De ironie wil dat in alle genoemde gevallen het resultaat van de revolutie was dat de belastingen explosief stegen. De overwinnaars waren hier niet tegen, omdat de staat die deze belastingen inde hun eigen kapitalistische belangen veel beter diende dan de staten die bestonden aan het begin van deze revoluties. Een tweede reden was dat de berekenende kooplieden en burgers, toen ze eenmaal aan de macht waren, uitstekend in staat bleken om de grootste belastingdruk naar beneden af te wentelen. Marx maakt terecht dit punt over de Nederlandse Republiek die ontstond uit de Opstand. Geen enkele staat in de wereld verzamelde zoveel belasting per hoofd van de bevolking. Maar indirecte belastingen namen hiervan veruit het grootste deel voor hun rekening. De rijken betaalden liever niet, en directe vermogensbelastingen bleven onder hun invloed laag. In plaats daarvan leenden zij hun geld aan de staat, waarvoor ze goede gegarandeerde rentestanden ontvingen, opgebracht uit belastinggeld waaraan de armen disproportioneel bijdroegen.

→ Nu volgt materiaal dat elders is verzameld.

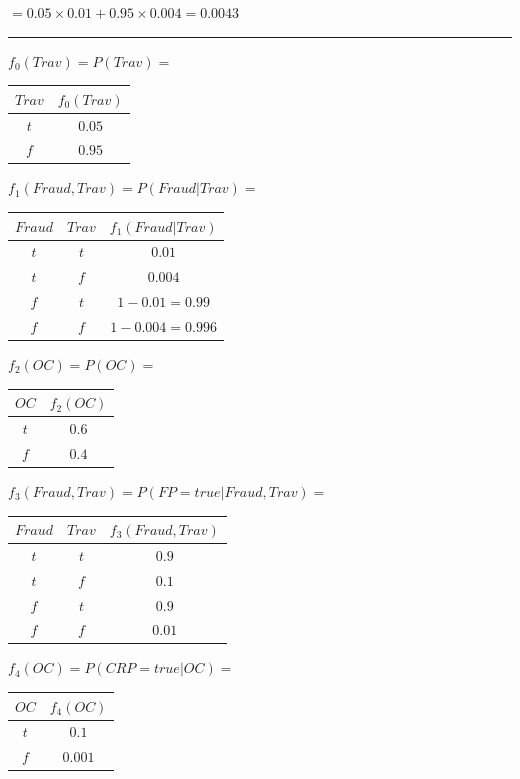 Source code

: \documentclass[10pt]{article}
\begin{document}
\begin{enumerate}
	$ = 0.05 \times 0.01 + 0.95 \times 0.004 = 0.0043$
	
	\noindent\rule[0.5ex]{\linewidth/2}{1pt}
	
	$f_0(Trav) = P(Trav) = $
	\begin{tabular}{|c|c|}
	\hline
 	  $Trav$ & $f_0(Trav)$ \\
	\hline
	  $t$ & $ 0.05$  \\
	\hline
	  $f$ & $0.95$ \\
	\hline
	\end{tabular}
	
	$f_1(Fraud, Trav) = P(Fraud | Trav) =$
	\begin{tabular}{|c|c|c|}
	\hline
 	  $Fraud$ & $Trav$ & $f_1(Fraud | Trav)$ \\
	\hline
	  $t$ & $t$ & $0.01$  \\
	\hline
	 $t$ & $f$ & $0.004$  \\
	\hline
	  $f$ & $t$ & $1 - 0.01 = 0.99$ \\
	\hline
	$f$ & $f$ & $1 - 0.004 = 0.996$  \\
	\hline
	\end{tabular}
	
	$f_2(OC) = P(OC) = $
	\begin{tabular}{|c|c|}
	\hline
 	  $OC$ & $f_2(OC)$ \\
	\hline
	  $t$ & $ 0.6$  \\
	\hline
	  $f$ & $0.4$ \\
	\hline
	\end{tabular}
	
	$f_3(Fraud, Trav) = P(FP = true | Fraud, Trav) = $
	\begin{tabular}{|c|c|c|}
	\hline
 	  $Fraud$ & $Trav$ & $f_3(Fraud, Trav)$ \\
	\hline
	  $t$ & $t$ & $0.9$  \\
	\hline
	 $t$ & $f$ & $0.1$  \\
	\hline
	  $f$ & $t$ & $0.9$ \\
	\hline
	$f$ & $f$ & $0.01$  \\
	\hline
	\end{tabular}
	
	$f_4(OC) = P(CRP = true | OC) = $
	\begin{tabular}{|c|c|}
	\hline
 	  $OC$ & $f_4(OC)$ \\
	\hline
	  $t$ & $ 0.1$  \\
	\hline
	  $f$ & $0.001$ \\
	\hline
	\end{tabular}
	

\end{enumerate}
\end{document}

Belastingpolitiek en de staatsschuld werden zo effectieve middelen voor ‘primitieve accumulatie’, het vergaren van de kapitalen die de basis legden voor het huidige systeem. Regelmatige oproeren tegen deze oneerlijke belastingpolitiek kenmerkten sociale strijd in de periode voor de industriële revolutie. Maar Wilders en de Tea Party verwijzen niet naar deze klassenoproeren. Onbewust, misschien als een soort freudiaanse verspreking, nemen ze als hun voorbeeld dezelfde zwendel die zijzelf bedrijven: een populaire roep om belastingverlaging voor ‘iedereen’, waarachter altijd schaamteloos rechtse belastingpolitiek voor de rijken schuil gaat.

Robin Hood

Sinds kort brengt links tegenover deze geschiedvervalsing een eigen historische held in stelling. Verschillende Europese landen kondigden een ‘Robin Hood-belasting’ aan, een kleine belasting op internationale kapitaalstromen waarmee een deel van het geld dat eerder aan de banken werd gegeven moet terugvloeien naar de staatskas. Zoals te verwachten viel, doet Nederland niet mee. Het idee van een belasting op zogenaamd ‘flitskapitaal’ werd in de jaren zeventig geïntroduceerd door de Amerikaanse econoom James Tobin, met als doel om speculatie tegen te gaan. Het idee van deze ‘Tobin Tax’ werd vervolgens gepopulariseerd door de internationale campagne van de actiegroep Attac. De financiële crisis heeft de campagne een nieuw leven gegeven. NGO’s en linkse campagnegroepen omarmen de Robin Hood-belasting als een manier om ‘eerlijke belastingpolitiek’ dichterbij te brengen.

De argumenten zijn simpel. Alle bezuinigingen die nu worden doorgevoerd, worden gerechtvaardigd door de bewering dat de staat nu eenmaal niet genoeg geld meer heeft voor sociale voorzieningen. Ondertussen strijken grote banken en multinationals het ene belastingvoordeel na het andere op. Als zij in plaats daarvan belasting zouden betalen op dezelfde voet als de modale arbeider, zou het Europese begrotingstekort verdwijnen als sneeuw voor de zon. De eis is een prima manier om rechts te ontmaskeren, en als hij zou worden binnengehaald zou dat een mooie stap zijn in de strijd voor een progressiever belastingbeleid. Dat zijn redenen genoeg om de campagne voor de Robin Hood-belasting enthousiast te omarmen.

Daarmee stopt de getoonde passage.